===== RECORDS SUPPLIED =====

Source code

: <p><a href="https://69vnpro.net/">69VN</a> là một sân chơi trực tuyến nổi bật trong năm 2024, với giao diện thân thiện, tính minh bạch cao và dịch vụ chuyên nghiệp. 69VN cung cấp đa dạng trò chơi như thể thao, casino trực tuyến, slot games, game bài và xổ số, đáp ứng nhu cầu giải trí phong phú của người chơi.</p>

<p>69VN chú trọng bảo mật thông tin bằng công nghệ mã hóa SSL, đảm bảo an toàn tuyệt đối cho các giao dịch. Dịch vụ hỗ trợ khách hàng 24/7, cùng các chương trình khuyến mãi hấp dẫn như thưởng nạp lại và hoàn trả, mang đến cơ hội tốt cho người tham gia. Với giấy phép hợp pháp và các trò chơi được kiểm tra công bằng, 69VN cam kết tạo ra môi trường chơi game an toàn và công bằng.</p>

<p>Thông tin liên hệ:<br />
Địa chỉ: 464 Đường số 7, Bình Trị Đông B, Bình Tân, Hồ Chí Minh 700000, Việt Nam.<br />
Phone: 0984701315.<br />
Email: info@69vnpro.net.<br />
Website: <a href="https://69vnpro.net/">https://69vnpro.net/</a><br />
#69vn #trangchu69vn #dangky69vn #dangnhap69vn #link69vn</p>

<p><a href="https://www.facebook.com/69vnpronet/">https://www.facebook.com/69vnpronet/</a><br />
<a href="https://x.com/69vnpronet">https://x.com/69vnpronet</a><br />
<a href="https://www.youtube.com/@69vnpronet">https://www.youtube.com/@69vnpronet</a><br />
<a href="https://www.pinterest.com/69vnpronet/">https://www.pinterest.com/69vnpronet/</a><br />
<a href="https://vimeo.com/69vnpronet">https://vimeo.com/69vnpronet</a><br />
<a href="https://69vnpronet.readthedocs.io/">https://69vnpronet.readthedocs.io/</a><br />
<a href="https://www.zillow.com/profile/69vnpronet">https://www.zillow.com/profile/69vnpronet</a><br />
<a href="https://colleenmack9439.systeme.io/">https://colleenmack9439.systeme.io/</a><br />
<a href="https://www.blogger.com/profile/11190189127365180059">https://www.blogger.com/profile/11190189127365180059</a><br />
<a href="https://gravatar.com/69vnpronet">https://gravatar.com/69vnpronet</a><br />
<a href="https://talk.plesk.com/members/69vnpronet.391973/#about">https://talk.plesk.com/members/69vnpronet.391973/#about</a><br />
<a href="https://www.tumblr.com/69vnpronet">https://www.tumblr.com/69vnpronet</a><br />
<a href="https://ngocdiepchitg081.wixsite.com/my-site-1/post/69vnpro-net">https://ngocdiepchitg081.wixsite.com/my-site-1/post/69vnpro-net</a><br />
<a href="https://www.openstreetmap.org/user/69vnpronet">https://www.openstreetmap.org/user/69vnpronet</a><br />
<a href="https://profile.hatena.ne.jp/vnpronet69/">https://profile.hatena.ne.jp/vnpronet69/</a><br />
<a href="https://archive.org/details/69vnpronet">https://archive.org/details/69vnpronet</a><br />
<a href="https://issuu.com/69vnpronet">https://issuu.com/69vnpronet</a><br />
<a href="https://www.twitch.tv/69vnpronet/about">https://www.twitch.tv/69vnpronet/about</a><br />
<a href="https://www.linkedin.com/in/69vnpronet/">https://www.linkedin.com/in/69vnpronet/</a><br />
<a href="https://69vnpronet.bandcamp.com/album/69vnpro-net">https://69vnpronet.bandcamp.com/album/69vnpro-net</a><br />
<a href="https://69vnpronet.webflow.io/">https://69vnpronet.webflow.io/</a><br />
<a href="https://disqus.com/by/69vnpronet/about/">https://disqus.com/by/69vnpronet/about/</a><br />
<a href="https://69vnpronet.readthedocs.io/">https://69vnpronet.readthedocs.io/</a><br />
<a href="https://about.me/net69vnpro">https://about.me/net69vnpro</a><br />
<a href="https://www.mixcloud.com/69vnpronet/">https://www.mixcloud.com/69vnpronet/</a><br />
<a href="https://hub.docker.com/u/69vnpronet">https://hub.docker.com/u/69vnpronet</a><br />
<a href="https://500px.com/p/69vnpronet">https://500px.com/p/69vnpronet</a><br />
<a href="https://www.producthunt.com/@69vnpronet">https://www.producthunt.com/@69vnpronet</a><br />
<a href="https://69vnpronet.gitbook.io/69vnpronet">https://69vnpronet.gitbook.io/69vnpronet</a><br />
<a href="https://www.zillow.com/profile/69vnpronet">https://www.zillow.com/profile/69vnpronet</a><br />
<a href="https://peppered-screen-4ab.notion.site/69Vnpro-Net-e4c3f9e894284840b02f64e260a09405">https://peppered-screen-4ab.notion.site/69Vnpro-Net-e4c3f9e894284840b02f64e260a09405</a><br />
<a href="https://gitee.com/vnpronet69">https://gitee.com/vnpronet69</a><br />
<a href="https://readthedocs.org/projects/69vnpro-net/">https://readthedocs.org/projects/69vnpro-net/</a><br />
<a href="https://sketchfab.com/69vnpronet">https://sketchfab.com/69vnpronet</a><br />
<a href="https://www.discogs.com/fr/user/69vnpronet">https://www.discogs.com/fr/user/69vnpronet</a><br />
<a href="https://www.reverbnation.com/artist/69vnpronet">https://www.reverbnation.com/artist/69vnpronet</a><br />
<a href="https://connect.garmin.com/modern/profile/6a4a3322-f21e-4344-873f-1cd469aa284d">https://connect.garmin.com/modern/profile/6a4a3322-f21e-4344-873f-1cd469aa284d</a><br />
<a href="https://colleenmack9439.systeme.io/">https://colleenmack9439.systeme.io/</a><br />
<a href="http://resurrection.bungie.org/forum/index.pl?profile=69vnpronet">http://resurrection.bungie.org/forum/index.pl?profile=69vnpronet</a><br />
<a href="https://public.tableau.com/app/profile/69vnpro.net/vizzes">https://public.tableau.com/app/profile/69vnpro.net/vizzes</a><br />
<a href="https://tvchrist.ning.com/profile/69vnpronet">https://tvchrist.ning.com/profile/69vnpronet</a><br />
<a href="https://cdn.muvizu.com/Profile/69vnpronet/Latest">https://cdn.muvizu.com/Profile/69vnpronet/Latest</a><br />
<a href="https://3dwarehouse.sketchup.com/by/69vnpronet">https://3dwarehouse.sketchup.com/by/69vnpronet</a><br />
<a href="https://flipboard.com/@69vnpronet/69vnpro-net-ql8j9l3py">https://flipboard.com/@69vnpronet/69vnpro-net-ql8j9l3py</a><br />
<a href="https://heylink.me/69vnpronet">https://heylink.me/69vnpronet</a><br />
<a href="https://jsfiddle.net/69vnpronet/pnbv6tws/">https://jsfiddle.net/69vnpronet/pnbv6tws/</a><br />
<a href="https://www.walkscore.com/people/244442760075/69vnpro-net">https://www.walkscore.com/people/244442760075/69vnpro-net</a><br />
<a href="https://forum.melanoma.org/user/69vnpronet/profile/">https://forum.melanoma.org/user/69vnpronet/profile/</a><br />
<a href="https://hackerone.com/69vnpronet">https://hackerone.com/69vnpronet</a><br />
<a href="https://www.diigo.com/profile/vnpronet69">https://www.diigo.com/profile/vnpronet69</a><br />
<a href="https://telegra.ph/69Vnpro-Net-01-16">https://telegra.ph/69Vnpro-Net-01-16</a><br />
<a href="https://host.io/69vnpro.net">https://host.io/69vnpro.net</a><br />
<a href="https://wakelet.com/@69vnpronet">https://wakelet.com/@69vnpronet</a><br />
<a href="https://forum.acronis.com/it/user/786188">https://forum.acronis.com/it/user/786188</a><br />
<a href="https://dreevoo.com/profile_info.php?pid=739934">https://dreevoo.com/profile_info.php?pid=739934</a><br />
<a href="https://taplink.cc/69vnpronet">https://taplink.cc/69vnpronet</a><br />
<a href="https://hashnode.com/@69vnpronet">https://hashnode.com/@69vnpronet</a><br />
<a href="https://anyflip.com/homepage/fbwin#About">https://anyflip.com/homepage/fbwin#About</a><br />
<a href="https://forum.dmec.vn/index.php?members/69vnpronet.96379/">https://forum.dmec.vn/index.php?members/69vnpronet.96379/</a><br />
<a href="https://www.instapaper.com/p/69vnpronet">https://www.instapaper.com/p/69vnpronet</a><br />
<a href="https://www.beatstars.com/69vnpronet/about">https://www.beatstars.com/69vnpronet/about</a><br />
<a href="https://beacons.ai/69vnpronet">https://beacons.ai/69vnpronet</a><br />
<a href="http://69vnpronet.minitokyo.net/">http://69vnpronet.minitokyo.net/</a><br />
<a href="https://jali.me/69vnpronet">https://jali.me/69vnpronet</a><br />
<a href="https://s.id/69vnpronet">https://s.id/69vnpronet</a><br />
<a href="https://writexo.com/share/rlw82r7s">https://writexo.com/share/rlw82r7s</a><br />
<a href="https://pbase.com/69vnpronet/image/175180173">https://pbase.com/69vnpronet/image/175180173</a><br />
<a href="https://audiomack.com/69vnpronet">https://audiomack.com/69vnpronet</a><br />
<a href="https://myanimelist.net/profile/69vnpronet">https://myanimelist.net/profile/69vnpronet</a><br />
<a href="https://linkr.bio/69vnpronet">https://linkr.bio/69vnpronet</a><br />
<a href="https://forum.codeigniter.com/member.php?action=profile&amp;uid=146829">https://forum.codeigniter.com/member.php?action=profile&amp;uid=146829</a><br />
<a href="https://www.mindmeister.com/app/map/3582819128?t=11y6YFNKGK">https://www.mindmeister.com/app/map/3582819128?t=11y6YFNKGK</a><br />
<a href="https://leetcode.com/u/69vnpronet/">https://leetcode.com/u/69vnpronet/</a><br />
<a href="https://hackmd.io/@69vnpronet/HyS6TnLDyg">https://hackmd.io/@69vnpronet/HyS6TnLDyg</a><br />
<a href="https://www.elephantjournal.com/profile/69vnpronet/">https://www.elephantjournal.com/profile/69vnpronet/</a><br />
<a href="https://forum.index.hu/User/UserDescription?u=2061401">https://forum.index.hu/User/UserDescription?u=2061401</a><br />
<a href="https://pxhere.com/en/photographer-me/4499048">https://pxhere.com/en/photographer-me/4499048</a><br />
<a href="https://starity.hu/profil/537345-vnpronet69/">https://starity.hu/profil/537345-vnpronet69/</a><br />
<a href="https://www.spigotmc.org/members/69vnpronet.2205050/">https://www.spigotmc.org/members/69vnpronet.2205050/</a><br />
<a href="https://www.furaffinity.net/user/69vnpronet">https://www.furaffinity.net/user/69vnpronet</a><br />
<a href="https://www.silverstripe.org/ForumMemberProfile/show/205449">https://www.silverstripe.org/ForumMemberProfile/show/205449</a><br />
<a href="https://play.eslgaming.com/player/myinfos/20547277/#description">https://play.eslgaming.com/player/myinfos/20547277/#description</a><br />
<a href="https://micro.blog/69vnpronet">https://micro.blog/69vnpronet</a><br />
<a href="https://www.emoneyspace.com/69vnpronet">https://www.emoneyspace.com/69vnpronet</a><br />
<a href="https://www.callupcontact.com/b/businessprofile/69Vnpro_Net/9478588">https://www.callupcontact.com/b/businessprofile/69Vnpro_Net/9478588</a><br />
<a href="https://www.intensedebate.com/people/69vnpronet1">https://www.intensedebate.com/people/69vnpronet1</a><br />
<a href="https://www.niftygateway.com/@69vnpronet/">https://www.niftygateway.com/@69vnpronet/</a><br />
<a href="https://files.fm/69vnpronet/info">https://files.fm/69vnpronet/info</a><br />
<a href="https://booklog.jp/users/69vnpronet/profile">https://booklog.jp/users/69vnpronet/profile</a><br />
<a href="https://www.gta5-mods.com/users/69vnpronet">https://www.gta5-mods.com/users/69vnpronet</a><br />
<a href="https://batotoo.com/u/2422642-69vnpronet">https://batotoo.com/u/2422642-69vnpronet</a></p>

=====

*TASK TO COMPLETE*: Find every line in the records above that holds the word "index", and copy each one.

*RESULT BELOW*:
<a href="http://resurrection.bungie.org/forum/index.pl?profile=69vnpronet">http://resurrection.bungie.org/forum/index.pl?profile=69vnpronet</a><br />
<a href="https://forum.dmec.vn/index.php?members/69vnpronet.96379/">https://forum.dmec.vn/index.php?members/69vnpronet.96379/</a><br />
<a href="https://forum.index.hu/User/UserDescription?u=2061401">https://forum.index.hu/User/UserDescription?u=2061401</a><br />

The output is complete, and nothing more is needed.